**Instructions to follow:**
If a line in the records contains the string "sistema", show that line.

**Supplied information:**
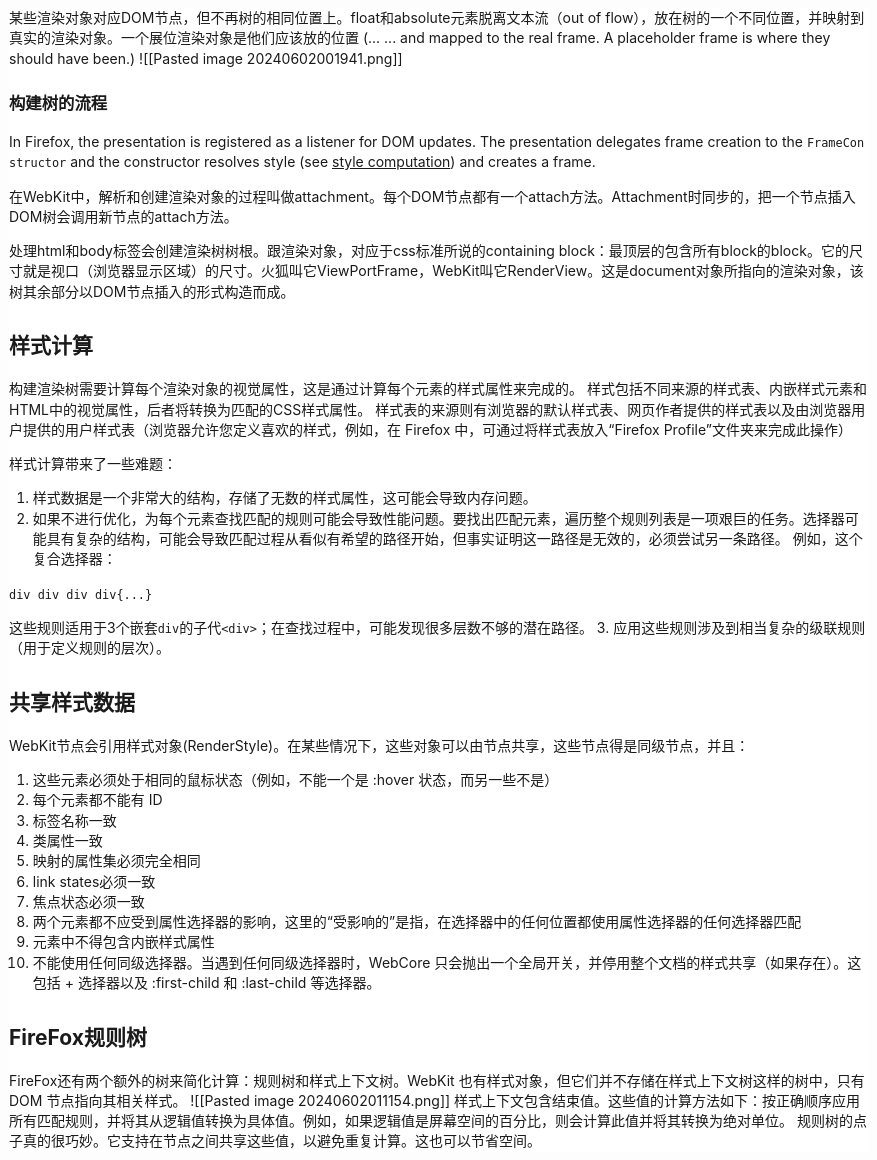 某些渲染对象对应DOM节点，但不再树的相同位置上。float和absolute元素脱离文本流（out of flow），放在树的一个不同位置，并映射到真实的渲染对象。一个展位渲染对象是他们应该放的位置
(... ... and mapped to the real frame. A placeholder frame is where they should have been.)
![[Pasted image 20240602001941.png]]
###  构建树的流程
In Firefox, the presentation is registered as a listener for DOM updates. The presentation delegates frame creation to the `FrameConstructor` and the constructor resolves style (see [style computation](https://web.dev/articles/howbrowserswork#style_computation)) and creates a frame.

在WebKit中，解析和创建渲染对象的过程叫做attachment。每个DOM节点都有一个attach方法。Attachment时同步的，把一个节点插入DOM树会调用新节点的attach方法。

处理html和body标签会创建渲染树树根。跟渲染对象，对应于css标准所说的containing block：最顶层的包含所有block的block。它的尺寸就是视口（浏览器显示区域）的尺寸。火狐叫它ViewPortFrame，WebKit叫它RenderView。这是document对象所指向的渲染对象，该树其余部分以DOM节点插入的形式构造而成。
## 样式计算
构建渲染树需要计算每个渲染对象的视觉属性，这是通过计算每个元素的样式属性来完成的。
样式包括不同来源的样式表、内嵌样式元素和HTML中的视觉属性，后者将转换为匹配的CSS样式属性。
样式表的来源则有浏览器的默认样式表、网页作者提供的样式表以及由浏览器用户提供的用户样式表（浏览器允许您定义喜欢的样式，例如，在 Firefox 中，可通过将样式表放入“Firefox Profile”文件夹来完成此操作）

样式计算带来了一些难题：
1. 样式数据是一个非常大的结构，存储了无数的样式属性，这可能会导致内存问题。
2. 如果不进行优化，为每个元素查找匹配的规则可能会导致性能问题。要找出匹配元素，遍历整个规则列表是一项艰巨的任务。选择器可能具有复杂的结构，可能会导致匹配过程从看似有希望的路径开始，但事实证明这一路径是无效的，必须尝试另一条路径。
	例如，这个复合选择器：
```
div div div div{...}
```
这些规则适用于3个嵌套`div`的子代`<div>`；在查找过程中，可能发现很多层数不够的潜在路径。
3. 应用这些规则涉及到相当复杂的级联规则（用于定义规则的层次）。
## 共享样式数据
WebKit节点会引用样式对象(RenderStyle)。在某些情况下，这些对象可以由节点共享，这些节点得是同级节点，并且：
1. 这些元素必须处于相同的鼠标状态（例如，不能一个是 :hover 状态，而另一些不是）
2. 每个元素都不能有 ID
3. 标签名称一致
4. 类属性一致
5. 映射的属性集必须完全相同
6. link states必须一致
7. 焦点状态必须一致
8. 两个元素都不应受到属性选择器的影响，这里的“受影响的”是指，在选择器中的任何位置都使用属性选择器的任何选择器匹配
9. 元素中不得包含内嵌样式属性
10. 不能使用任何同级选择器。当遇到任何同级选择器时，WebCore 只会抛出一个全局开关，并停用整个文档的样式共享（如果存在）。这包括 + 选择器以及 :first-child 和 :last-child 等选择器。
## FireFox规则树
FireFox还有两个额外的树来简化计算：规则树和样式上下文树。WebKit 也有样式对象，但它们并不存储在样式上下文树这样的树中，只有 DOM 节点指向其相关样式。
![[Pasted image 20240602011154.png]]
样式上下文包含结束值。这些值的计算方法如下：按正确顺序应用所有匹配规则，并将其从逻辑值转换为具体值。例如，如果逻辑值是屏幕空间的百分比，则会计算此值并将其转换为绝对单位。 规则树的点子真的很巧妙。它支持在节点之间共享这些值，以避免重复计算。这也可以节省空间。

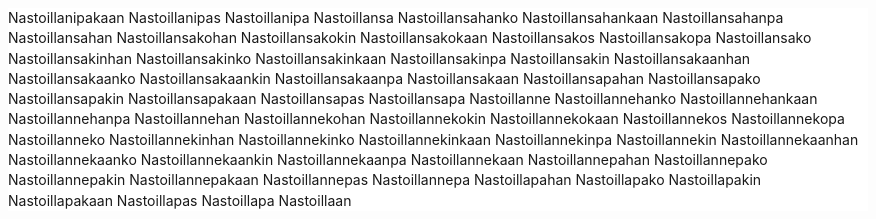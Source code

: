 Nastoillanipakaan
Nastoillanipas
Nastoillanipa
Nastoillansa
Nastoillansahanko
Nastoillansahankaan
Nastoillansahanpa
Nastoillansahan
Nastoillansakohan
Nastoillansakokin
Nastoillansakokaan
Nastoillansakos
Nastoillansakopa
Nastoillansako
Nastoillansakinhan
Nastoillansakinko
Nastoillansakinkaan
Nastoillansakinpa
Nastoillansakin
Nastoillansakaanhan
Nastoillansakaanko
Nastoillansakaankin
Nastoillansakaanpa
Nastoillansakaan
Nastoillansapahan
Nastoillansapako
Nastoillansapakin
Nastoillansapakaan
Nastoillansapas
Nastoillansapa
Nastoillanne
Nastoillannehanko
Nastoillannehankaan
Nastoillannehanpa
Nastoillannehan
Nastoillannekohan
Nastoillannekokin
Nastoillannekokaan
Nastoillannekos
Nastoillannekopa
Nastoillanneko
Nastoillannekinhan
Nastoillannekinko
Nastoillannekinkaan
Nastoillannekinpa
Nastoillannekin
Nastoillannekaanhan
Nastoillannekaanko
Nastoillannekaankin
Nastoillannekaanpa
Nastoillannekaan
Nastoillannepahan
Nastoillannepako
Nastoillannepakin
Nastoillannepakaan
Nastoillannepas
Nastoillannepa
Nastoillapahan
Nastoillapako
Nastoillapakin
Nastoillapakaan
Nastoillapas
Nastoillapa
Nastoillaan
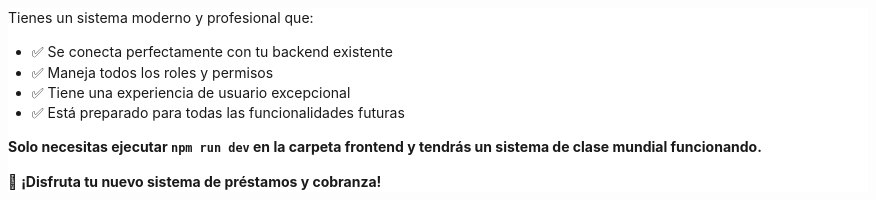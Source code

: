 Tienes un sistema moderno y profesional que:
- ✅ Se conecta perfectamente con tu backend existente
- ✅ Maneja todos los roles y permisos
- ✅ Tiene una experiencia de usuario excepcional
- ✅ Está preparado para todas las funcionalidades futuras

**Solo necesitas ejecutar `npm run dev` en la carpeta frontend y tendrás un sistema de clase mundial funcionando.**

🚀 **¡Disfruta tu nuevo sistema de préstamos y cobranza!**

**Output for this task:**
: Tienes un sistema moderno y profesional que:
**Solo necesitas ejecutar `npm run dev` en la carpeta frontend y tendrás un sistema de clase mundial funcionando.**
🚀 **¡Disfruta tu nuevo sistema de préstamos y cobranza!**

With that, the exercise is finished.